▸ ACTIVITY
Please copy, exactly as they appear below, the lines from the one containing "Hence, for some" through the one containing "the probability for each random variable.".

[Saved entries]

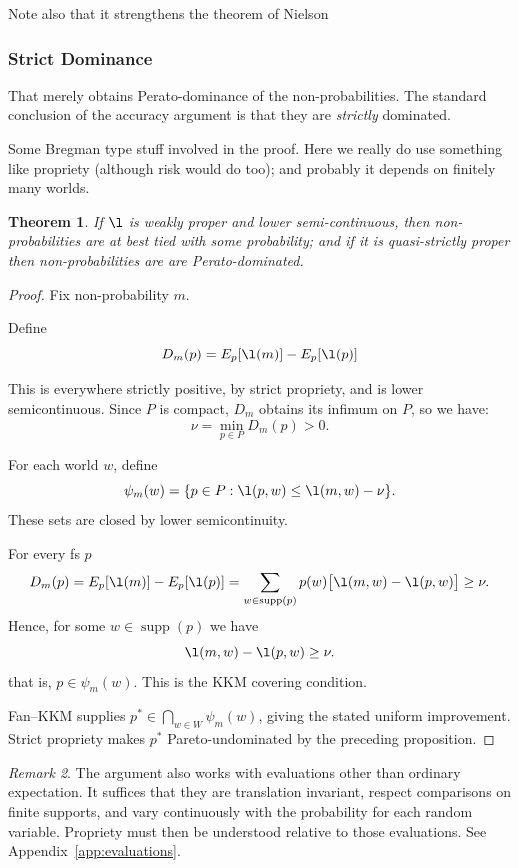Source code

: \documentclass[11pt]{article}
\newtheorem{theorem}{Theorem}[section]
\theoremstyle{definition}
\theoremstyle{remark}
\newtheorem{remark}[theorem]{Remark}
\newcommand{\supp}{\operatorname{supp}}
\begin{document}
Note also that it strengthens the theorem of Nielson 

\subsubsection{Strict Dominance}
That merely obtains Perato-dominance of the non-probabilities. The standard conclusion of the accuracy argument is that they are \emph{strictly} dominated. 

Some Bregman type stuff involved in the proof. Here we really do use something like propriety (although risk would do too); and probably it depends on finitely many worlds. 

\begin{theorem}
	If $\l$ is weakly proper and lower semi-continuous, then non-probabilities are at best tied with some probability; and if it is quasi-strictly proper then non-probabilities are are Perato-dominated. 
\end{theorem}
\begin{proof}
	Fix non-probability $m$. 
	
	Define \[D_m(p)=E_p[\l(m)]-E_p[\l(p)]\]
	
	This is everywhere strictly positive, by strict propriety, and is lower semicontinuous.
	Since $P$ is compact, $D_m$ obtains its infimum on $P$, so we have: 
	\[
	\nu=\min_{p\in P}D_m(p)>0.
	\]
	
	For each world $w$, define
	\[
	\psi_m(w)=
	\{p\in P:\l(p,w)\le \l(m,w)-\nu\}.
	\]
	These sets are closed by lower semicontinuity.
	
	For every fs $p$
	\[D_m(p)=E_p[\l(m)]-E_p[\l(p)]=
	\sum_{w\in\supp(p)}
	p(w)\bigl[\l(m,w)-\l(p,w)\bigr]\ge\nu.
	\]
	Hence, for some $w\in\supp(p)$ we have \[\l(m,w)-\l(p,w)\ge\nu.
	\] that is, $p\in \psi_m(w)$. 
	This is the KKM covering condition.
	
	Fan--KKM supplies
	$p^*\in\bigcap_{w\in W}\psi_m(w)$,
	giving the stated uniform improvement.
	Strict propriety makes $p^*$ Pareto-undominated
	by the preceding proposition.
	
\end{proof}
	\begin{remark}
	The argument also works with evaluations other
	than ordinary expectation. It suffices that they
	are translation invariant, respect comparisons
	on finite supports, and vary continuously with
	the probability for each random variable. 
	Propriety must then be understood relative to
	those evaluations. See Appendix~\ref{app:evaluations}.
\end{remark}
\end{document}
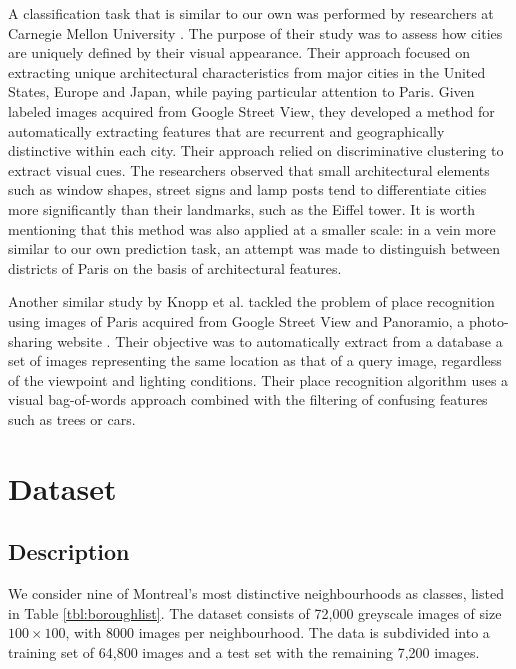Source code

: \documentclass{acm_proc_article-sp}
\begin{document}
A classification task that is similar to our own was performed by researchers at Carnegie Mellon University \cite{Doersch}. The purpose of their study was to assess how cities are uniquely defined by their visual appearance. Their approach focused on extracting unique architectural characteristics from major cities in the United States, Europe and Japan, while paying particular attention to Paris. Given labeled images acquired from Google Street View, they developed a method for automatically extracting features that are recurrent and geographically distinctive within each city. Their approach relied on discriminative clustering to extract visual cues. The researchers observed that small architectural elements such as window shapes, street signs and lamp posts tend to differentiate cities more significantly than their landmarks, such as the Eiffel tower. It is worth mentioning that this method was also applied at a smaller scale: in a vein more similar to our own prediction task, an attempt was made to distinguish between districts of Paris on the basis of architectural features.

Another similar study by Knopp et al. tackled the problem of place recognition using images of Paris acquired from Google Street View and Panoramio, a photo-sharing website \cite{Knopp}. Their objective was to automatically extract from a database a set of images representing the same location as that of a query image, regardless of the viewpoint and lighting conditions. Their place recognition algorithm uses a visual bag-of-words approach combined with the filtering of confusing features such as trees or cars. 

\section{Dataset}

\subsection{Description}
We consider nine of Montreal's most distinctive neighbourhoods as classes, listed in Table \ref{tbl:boroughlist}. The dataset consists of 72,000 greyscale images of size $100\times100$, with 8000 images per neighbourhood. The data is subdivided into a training set of 64,800 images and a test set with the remaining 7,200 images. 
\end{document}
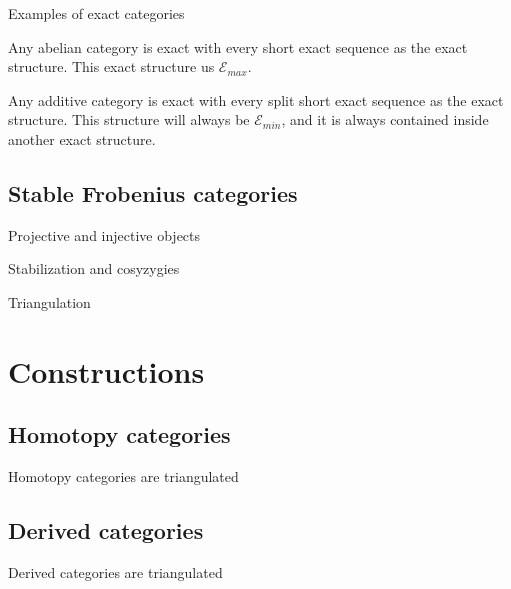 \documentclass{beamer}
\begin{document}
            \begin{frame}{Examples of exact categories}
                \begin{example}
                    Any abelian category is exact with every short exact sequence as the exact structure. This exact structure us $\mathcal{E}_{max}$.
                \end{example}
            
                \begin{example}
                    Any additive category is exact with every split short exact sequence as the exact structure. This structure will always be $\mathcal{E}_{min}$, and it is always contained inside another exact structure.
                \end{example}
            \end{frame}
        \subsection{Stable Frobenius categories}
            \begin{frame}{Projective and injective objects}
                
            \end{frame}
            \begin{frame}{Stabilization and cosyzygies}
                
            \end{frame}
            \begin{frame}{Triangulation}
                
            \end{frame}

    \section{Constructions}
        \subsection{Homotopy categories}
            \begin{frame}{Homotopy categories are triangulated}
                
            \end{frame}
        \subsection{Derived categories}
            \begin{frame}{Derived categories are triangulated}
                
            \end{frame}
\end{document}
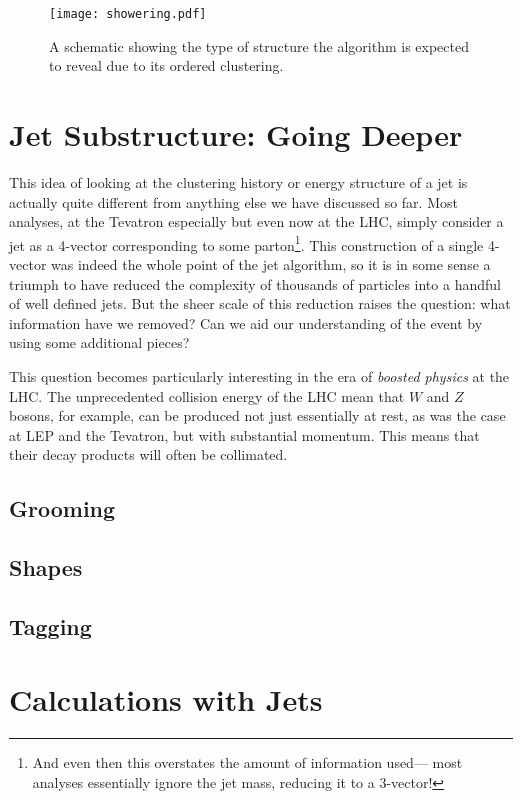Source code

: 
\begin{figure}
\centering
\texttt{[image: showering.pdf]}
\label{fig:jets:showering}
\caption{A schematic showing the type of structure the \kt algorithm is expected to reveal due to its \pt ordered clustering.}
\end{figure}



\section{Jet Substructure: Going Deeper}

This idea of looking at the clustering history or energy structure  of a jet is actually quite different from anything else we have discussed so far. Most analyses, at the Tevatron especially but even now at the LHC, simply consider a jet as a 4-vector corresponding to some parton\footnote{And even then this overstates the amount of information used--- most analyses essentially ignore the jet mass, reducing it to a 3-vector!}. This construction of a single 4-vector was indeed the whole point of the jet algorithm, so it is in some sense a triumph to have reduced the complexity of thousands of particles into a handful of well defined jets. But the sheer scale of this reduction raises the question: what information have we removed? Can we aid our understanding of the event by using some additional pieces?

This question becomes particularly interesting in the era of \textit{boosted physics} at the LHC. The unprecedented collision energy of the LHC mean that $W$ and $Z$ bosons, for example, can be produced not just essentially at rest, as was the case at LEP and the Tevatron, but with substantial momentum. This means that their decay products will often be collimated.



\subsection{Grooming}

\subsection{Shapes}

\subsection{Tagging}



\section{Calculations with Jets}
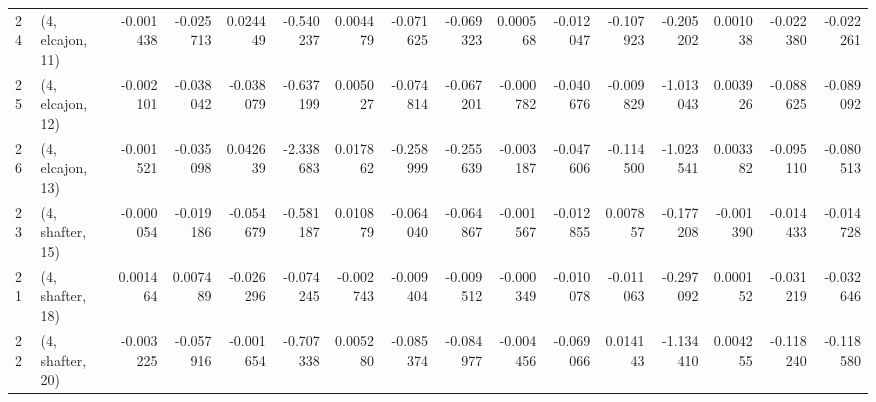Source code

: \begin{tabular}{llrrrrrrrrrrrrrr}
24 &  (4, elcajon, 11) &  -0.001438 & -0.025713 &  0.024449 &  -0.540237 &  0.004479 &  -0.071625 & -0.069323 &  0.000568 & -0.012047 & -0.107923 &  -0.205202 &  0.001038 & -0.022380 & -0.022261 \\
25 &  (4, elcajon, 12) &  -0.002101 & -0.038042 & -0.038079 &  -0.637199 &  0.005027 &  -0.074814 & -0.067201 & -0.000782 & -0.040676 & -0.009829 &  -1.013043 &  0.003926 & -0.088625 & -0.089092 \\
26 &  (4, elcajon, 13) &  -0.001521 & -0.035098 &  0.042639 &  -2.338683 &  0.017862 &  -0.258999 & -0.255639 & -0.003187 & -0.047606 & -0.114500 &  -1.023541 &  0.003382 & -0.095110 & -0.080513 \\
23 &  (4, shafter, 15) &  -0.000054 & -0.019186 & -0.054679 &  -0.581187 &  0.010879 &  -0.064040 & -0.064867 & -0.001567 & -0.012855 &  0.007857 &  -0.177208 & -0.001390 & -0.014433 & -0.014728 \\
21 &  (4, shafter, 18) &   0.001464 &  0.007489 & -0.026296 &  -0.074245 & -0.002743 &  -0.009404 & -0.009512 & -0.000349 & -0.010078 & -0.011063 &  -0.297092 &  0.000152 & -0.031219 & -0.032646 \\
22 &  (4, shafter, 20) &  -0.003225 & -0.057916 & -0.001654 &  -0.707338 &  0.005280 &  -0.085374 & -0.084977 & -0.004456 & -0.069066 &  0.014143 &  -1.134410 &  0.004255 & -0.118240 & -0.118580 \\
\bottomrule
\end{tabular}

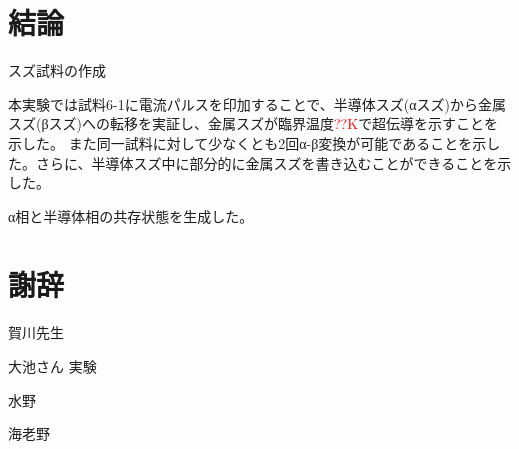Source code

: \section{結論}
スズ試料の作成

本実験では試料6-1に電流パルスを印加することで、半導体スズ(αスズ)から金属スズ(βスズ)への転移を実証し、金属スズが臨界温度\textcolor{red}{??K}で超伝導を示すことを示した。
また同一試料に対して少なくとも2回α-β変換が可能であることを示した。さらに、半導体スズ中に部分的に金属スズを書き込むことができることを示した。

α相と半導体相の共存状態を生成した。

\section*{謝辞}
賀川先生

大池さん
実験

水野

海老野

\newpage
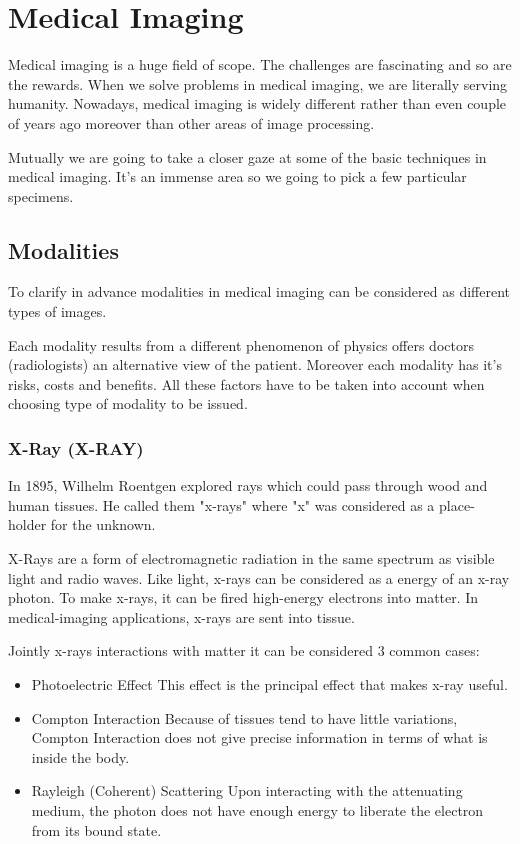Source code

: \chapter{Medical Imaging}
\label{ch:rworks}

Medical imaging is a huge field of scope. The challenges are fascinating and so are the rewards. When we solve problems in medical imaging, we are literally serving humanity. Nowadays, medical imaging is widely different rather than even couple of years ago moreover than other areas of image processing. 

Mutually we are going to take a closer gaze at some of the basic techniques in medical imaging. It's an immense area so we going to pick a few particular specimens.

\section{Modalities}
To clarify in advance modalities in medical imaging can be considered as different types of images.

Each modality results from a different phenomenon of physics offers doctors (radiologists) an alternative view of the patient. Moreover each modality has it's risks, costs and benefits. All these factors have to be taken into account when choosing type of modality to be issued.

\subsection{X-Ray (X-RAY)}
In 1895, Wilhelm Roentgen explored rays which could pass through wood and human tissues. He called them \cite{Barker1996} "x-rays" where "x" was considered as a place-holder for the unknown.

X-Rays are a form of electromagnetic radiation in the same spectrum as visible light and radio waves. Like light, x-rays can be considered as a energy of an x-ray photon. To make x-rays, it can be fired high-energy electrons into matter. In medical-imaging applications, x-rays are sent into tissue. 

Jointly x-rays interactions with matter it can be considered 3 common cases:
\begin{itemize}
    \item Photoelectric Effect
    \newline This effect is the principal effect that makes x-ray useful.
    \item Compton Interaction
    \newline Because of tissues tend to have little variations, Compton Interaction does not give precise information in terms of what is inside the body. 
    \item Rayleigh (Coherent) Scattering
    \newline Upon interacting with the attenuating medium, the photon does not have enough energy to liberate the electron from its bound state.
\end{itemize}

▸ WRITTEN ANSWER
	Hence, for some $w\in\supp(p)$ we have \[\l(m,w)-\l(p,w)\ge\nu.
	\] that is, $p\in \psi_m(w)$. 
	This is the KKM covering condition.
	
	Fan--KKM supplies
	$p^*\in\bigcap_{w\in W}\psi_m(w)$,
	giving the stated uniform improvement.
	Strict propriety makes $p^*$ Pareto-undominated
	by the preceding proposition.
	
\end{proof}
	\begin{remark}
	The argument also works with evaluations other
	than ordinary expectation. It suffices that they
	are translation invariant, respect comparisons
	on finite supports, and vary continuously with
	the probability for each random variable. 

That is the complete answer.